Cayman Brac makes shore diving easy

If you’re one of the many resident divers who likes to do a little deep sea exploration at the weekend, but doesn’t always relish the early morning dive boat departure, or sharing reef space with a dozen other divers, you may well opt for a shore dive more often than not.

Shore diving offers so much more flexibility in terms of where to go, when to go, and how long to go for. And, of course, it’s a fair bit more affordable.

The problem, though, is that with only a handful of well known, easily accessed shore dives to choose from, you have to keep diving the same few sites over and over.

Unless you’re in Cayman Brac, that is.

There, visitors and residents now have around 25 well-marked shore dives they can choose from. The dive sites have always been there, of course, but until recently they were only known to the Brac’s resident shore diving community.

Now though, visitors can just as easily locate the entry points, thanks to a brand new system of bright red, painted rocks placed at the roadside, indicating the access point.

Nina Banks, a local resident had seen a similar system in Bonaire, and had been suggesting setting up something along the same lines in the Brac for the past 10 years.

“Nothing got done about it until last year, when the president of the Sister Islands Tourism Association, Neil van Niekerk, was all for it, and Martin at the Brac Scuba Shack said I would be the perfect person to put in charge, since I have been a shore diver on Cayman Brac for over 20 years and know every nick, crack and cranny for shore diving,” she says.

Nina rallied her shore diving buddies and got them all painting rocks with names of different dive sites on them.
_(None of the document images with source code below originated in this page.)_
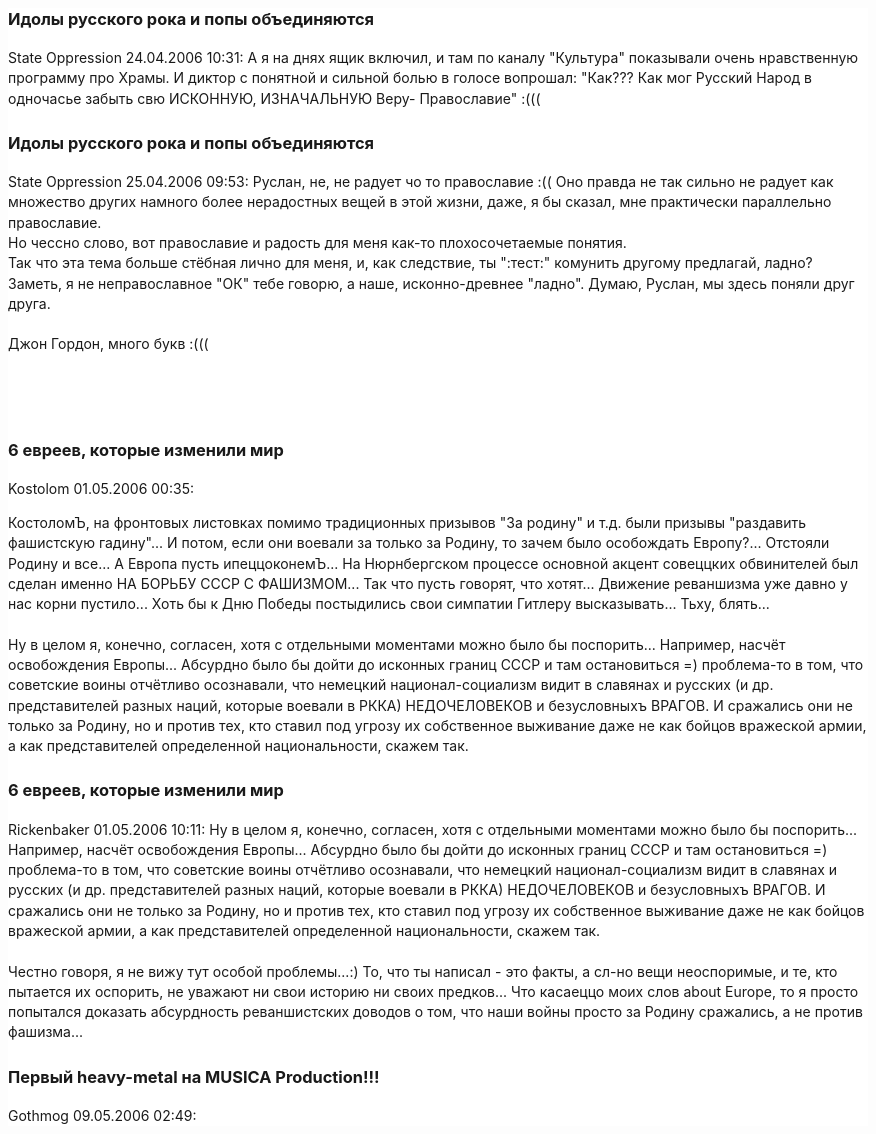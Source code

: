 ### Идолы русского рока и попы объединяются

State Oppression 24.04.2006 10:31:
А я на днях ящик включил, и там по каналу "Культура" показывали очень нравственную программу про Храмы. И диктор с понятной и сильной болью в голосе вопрошал: "Как??? Как мог Русский Народ в одночасье забыть свю ИСКОННУЮ, ИЗНАЧАЛЬНУЮ Веру- Православие" :(((

### Идолы русского рока и попы объединяются

State Oppression 25.04.2006 09:53:
Руслан, не, не радует чо то православие :(( Оно правда не так сильно не радует как множество других намного более нерадостных вещей в этой жизни, даже, я бы сказал, мне практически параллельно православие.  <BR>Но чессно слово, вот православие и радость для меня как-то плохосочетаемые понятия.<BR>Так что эта тема больше стёбная лично для меня, и, как следствие, ты ":тест:" комунить другому предлагай, ладно? Заметь, я не неправославное "ОК" тебе говорю, а наше, исконно-древнее "ладно". Думаю, Руслан, мы здесь поняли друг друга. <BR><BR>Джон Гордон, много букв :(((<BR><BR><BR><BR>

### 6 евреев, которые изменили мир

Kostolom 01.05.2006 00:35:
<DIV CLASS="quote">КостоломЪ, на фронтовых листовках помимо традиционных призывов "За родину" и т.д. были призывы "раздавить фашистскую гадину"... И потом, если они воевали за только за Родину, то зачем было особождать Европу?... Отстояли Родину и все... А Европа пусть ипеццоконемЪ... На Нюрнбергском процессе основной акцент совеццких обвинителей был сделан именно НА БОРЬБУ СССР С ФАШИЗМОМ... Так что пусть говорят, что хотят... Движение реваншизма уже давно у нас корни пустило... Хоть бы к Дню Победы постыдились свои симпатии Гитлеру высказывать... Тьху, блять...</DIV><BR>Ну в целом я, конечно, согласен, хотя с отдельными моментами можно было бы поспорить... Например, насчёт освобождения Европы... Абсурдно было бы дойти до исконных границ СССР и там остановиться =) проблема-то в том, что советские воины отчётливо осознавали, что немецкий национал-социализм видит в славянах и русских (и др. представителей разных наций, которые воевали в РККА) НЕДОЧЕЛОВЕКОВ и безусловныхъ ВРАГОВ. И сражались они не только за Родину, но и против тех, кто ставил под угрозу их собственное выживание даже не как бойцов вражеской армии, а как представителей определенной национальности, скажем так. 

### 6 евреев, которые изменили мир

Rickenbaker 01.05.2006 10:11:
Ну в целом я, конечно, согласен, хотя с отдельными моментами можно было бы поспорить... Например, насчёт освобождения Европы... Абсурдно было бы дойти до исконных границ СССР и там остановиться =) проблема-то в том, что советские воины отчётливо осознавали, что немецкий национал-социализм видит в славянах и русских (и др. представителей разных наций, которые воевали в РККА) НЕДОЧЕЛОВЕКОВ и безусловныхъ ВРАГОВ. И сражались они не только за Родину, но и против тех, кто ставил под угрозу их собственное выживание даже не как бойцов вражеской армии, а как представителей определенной национальности, скажем так. <BR><BR>Честно говоря, я не вижу тут особой проблемы...:) То, что ты написал - это факты, а сл-но вещи неоспоримые, и те, кто пытается их оспорить, не уважают ни свои историю ни своих предков... Что касаеццо моих слов about Europe, то я просто попытался доказать абсурдность реваншистских доводов о том, что наши войны просто за Родину сражались, а не против фашизма...

### Первый heavy-metal на MUSICA Production!!!

Gothmog 09.05.2006 02:49:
She then went out and put the rocks in position. The red rocks are placed on the roadside on the main road that runs parallel to shore, on both the north and south sides of the island.

It may be necessary to drive or walk a little way from the red rock to the shore, but eventually a printed guide to shore diving in Cayman Brac will give you all the directions you need.

Indeed, this SITA initiative involves more than just the painted rocks. Nina put together a comprehensive list of all the shore dives, with directions for reaching the entry point, as well as details of depth, dive site description, compass headings, and more.

This is currently being edited and will be published as a booklet on Cayman Brac shore diving that visitors can purchase from SITA and local dive operators. This will both help SITA to generate income and help to put Cayman Brac on the map as a shore diving destination.

The booklet is expected to be printed in time for the DEMA show (Dive Equipment and Marketing Association) which takes place in Orlando, Florida in November. Until then, local dive shops can provide interested visitors with information on shore dives.

Cayman Brac generally has a more rough and rugged character than its sisters, and the shore diving is no exception. You may have to carry dive gear a fair way from car to shore, cross some rocky shorelines, or negotiate a tricky entry to the water. Dive booties and highly recommended and surface marker buoys once in the water are compulsory.

Once you’re in the water, however, there are shipwrecks (including the famous Captain Keith Tibbetts) close to shore, abundant, healthy corals, a good chance of seeing sharks, and plenty of fish life.

If you’re looking for a somewhat off the beaten track experience, something a little adventurous yet right on your doorstep, then make your way to Cayman Brac – before the crowds descend on it.